Yesterday I made up a new list of possible writing projects. This time I broke them into genres. It turns out that two are paranormal romance, three are contemporary romantic suspense, three are sci-fi romance, two are YA fantasy, one is YA sci-fi, one is hardboiled crime/dark fantasy, one is urban fantasy, and two are horror with other elements added. As you can see, they don’t exactly go together. I did this so I could take a look at the bigger picture of what I was writing (or planned to write). It was actually eye-opening. I was surprised to see so much science fiction. I know I incorporate a lot of science fiction into my writing, but I didn’t realize I had so many future stories that revolved around that particular genre.

Most readers don’t break genres down quite to the level that I do. And they shouldn’t. Genres are created so bookstores know where to shelve books. These days the designation isn’t nearly as important, especially if you’re writing mainly e-books. Readers only really care about a good story. I think writers could call their books, Pumpkin Fiction and it wouldn’t matter as long as the story was solid. 😉 Again, that’s as it should be. But for a writer, it’s important to know what type of book you’re trying to create. It keeps you on track when you’re writing. Not that other things might not creep into a story. They do–at least for me. But it helps to know what type of story you’re trying to tell (ie genre, theme, subject, etc.).
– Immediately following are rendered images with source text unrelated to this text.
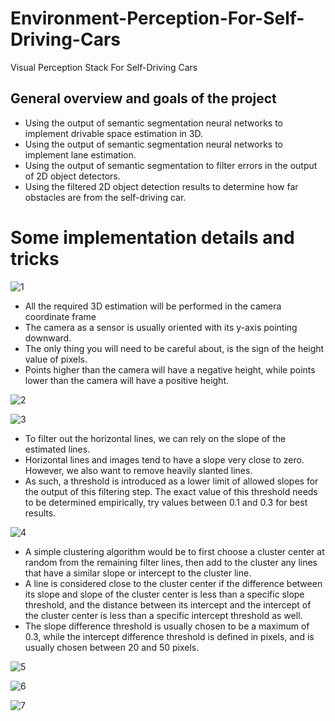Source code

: # Environment-Perception-For-Self-Driving-Cars
Visual Perception Stack For Self-Driving Cars 


## General overview and goals of the project

- Using the output of semantic segmentation neural networks to implement drivable space estimation in 3D.
- Using the output of semantic segmentation neural networks to implement lane estimation.
- Using the output of semantic segmentation to filter errors in the output of 2D object detectors.
- Using the filtered 2D object detection results to determine how far obstacles are from the self-driving car.

# Some implementation details and tricks

![1](https://user-images.githubusercontent.com/30608533/64910373-4ea5f300-d71e-11e9-9715-88c9318a0221.jpg)


- All the required 3D estimation will be performed in the camera coordinate frame
- The camera as a sensor is usually oriented with its y-axis pointing downward.
- The only thing you will need to be careful about, is the sign of the height value of pixels. 
- Points higher than the camera will have a negative height, while points lower than the camera will have a positive height. 

![2](https://user-images.githubusercontent.com/30608533/64910374-52d21080-d71e-11e9-94ef-4419708de081.jpg)


![3](https://user-images.githubusercontent.com/30608533/64910377-582f5b00-d71e-11e9-95eb-1ed8ed0d823c.jpg)

- To filter out the horizontal lines, we can rely on the slope of the estimated lines. 
- Horizontal lines and images tend to have a slope very close to zero. However, we also want to remove heavily slanted lines. 
- As such, a threshold is introduced as a lower limit of allowed slopes for the output of this filtering step. The exact value of this threshold needs to be determined empirically, try values between 0.1 and 0.3 for best results.


![4](https://user-images.githubusercontent.com/30608533/64910416-ec012700-d71e-11e9-837a-94d3c6b7c2a8.jpg)

- A simple clustering algorithm would be to first choose a cluster center at random from the remaining filter lines, then add to the cluster any lines that have a similar slope or intercept to the cluster line. 
- A line is considered close to the cluster center if the difference between its slope and slope of the cluster center is less than a specific slope threshold, and the distance between its intercept and the intercept of the cluster center is less than a specific intercept threshold as well. 
- The slope difference threshold is usually chosen to be a maximum of 0.3, while the intercept difference threshold is defined in pixels, and is usually chosen between 20 and 50 pixels.

![5](https://user-images.githubusercontent.com/30608533/64910417-eefc1780-d71e-11e9-8b4f-81e4205276e9.jpg)


![6](https://user-images.githubusercontent.com/30608533/64910420-f28f9e80-d71e-11e9-9ffd-185dcf9f1383.jpg)


![7](https://user-images.githubusercontent.com/30608533/64910424-02a77e00-d71f-11e9-9dcb-1dccd23dc9ae.jpg)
I’m looking closely at my genres because I don’t want to confuse readers. At the same time, there are stories that I want to tell. Does designating a genre matter to you? Do you buy based on author name or subject matter? Both? I’m genuinely curious.

5 comments to “Genres, What are they really?”

  1. For me, the subject matter and the preview play a huge part, but name recognition draws me. I have previewed many of my favorite authors lately, and didn’t buy because the story did not draw me in. Amazon gives enough of a review to either hook me or dissuade me. Also, If I see ten pages starting out the preview of advertising nonsense as filler, I’m figuring someone is trying to obfuscate my preview. 🙂


  2. Bernard, I’m a HUGE fan of the Amazon preview set up. I’ve bought a lot of new to me authors because of the preview. I also agree that if the front of the book is filled with ads/publishing info/TOC and no content whatsoever I’ll skip purchasing the book. I want to be able to check out the writing. Voice plays a large part of whether I buy or not.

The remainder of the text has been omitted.